Dataset entries:
--------
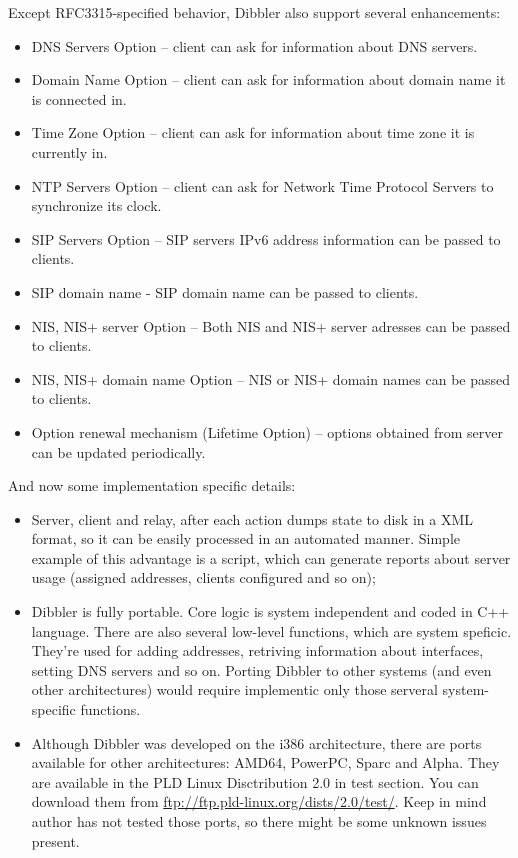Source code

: Except RFC3315-specified behavior, Dibbler also support several enhancements:

\begin{itemize}
\item DNS Servers Option -- client can ask for information about DNS
  servers.
\item Domain Name Option -- client can ask for information about
  domain name it is connected in.
\item Time Zone Option -- client can ask for information about 
time zone it is currently in.
\item NTP Servers Option -- client can ask for Network Time Protocol
  Servers to synchronize its clock.
\item SIP Servers Option -- SIP servers IPv6 address information can
  be passed to clients.
\item SIP domain name - SIP domain name can be passed to clients.
\item NIS, NIS+ server Option -- Both NIS and NIS+ server adresses
  can be passed to clients.
\item NIS, NIS+ domain name Option -- NIS or NIS+ domain names can be
  passed to clients.
\item Option renewal mechanism (Lifetime Option) -- options obtained
  from server can be updated periodically.
\end{itemize}

And now some implementation specific details:
\begin{itemize}
\item Server, client and relay, after each action dumps state to disk
  in a XML format, so it can be easily processed in an automated
  manner. Simple example of this advantage is a script, which can generate
  reports about server usage (assigned addresses, clients configured
  and so on);
\item Dibbler is fully portable. Core logic is system independent and
  coded in C++ language. There are also several low-level functions,
  which are system speficic. They're used for adding addresses,
  retriving information about interfaces, setting DNS servers and so
  on. Porting Dibbler to other systems (and even other architectures)
  would require implementic only those serveral system-specific
  functions.
\item Although Dibbler was developed on the i386 architecture, there
  are ports available for other architectures: AMD64, PowerPC, Sparc and
  Alpha. They are available in the PLD Linux Disctribution 2.0 in test
  section. You can download them from
  \url{ftp://ftp.pld-linux.org/dists/2.0/test/}. Keep in mind author
  has not tested those ports, so there might be some unknown issues
  present.
\end{itemize}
--------
ACTIVITY: Only output the lines from the one with "manner. Simple example" through the end of the entries above, exactly as they are.

ANSWER TO THE PROBLEM:
  manner. Simple example of this advantage is a script, which can generate
  reports about server usage (assigned addresses, clients configured
  and so on);
\item Dibbler is fully portable. Core logic is system independent and
  coded in C++ language. There are also several low-level functions,
  which are system speficic. They're used for adding addresses,
  retriving information about interfaces, setting DNS servers and so
  on. Porting Dibbler to other systems (and even other architectures)
  would require implementic only those serveral system-specific
  functions.
\item Although Dibbler was developed on the i386 architecture, there
  are ports available for other architectures: AMD64, PowerPC, Sparc and
  Alpha. They are available in the PLD Linux Disctribution 2.0 in test
  section. You can download them from
  \url{ftp://ftp.pld-linux.org/dists/2.0/test/}. Keep in mind author
  has not tested those ports, so there might be some unknown issues
  present.
\end{itemize}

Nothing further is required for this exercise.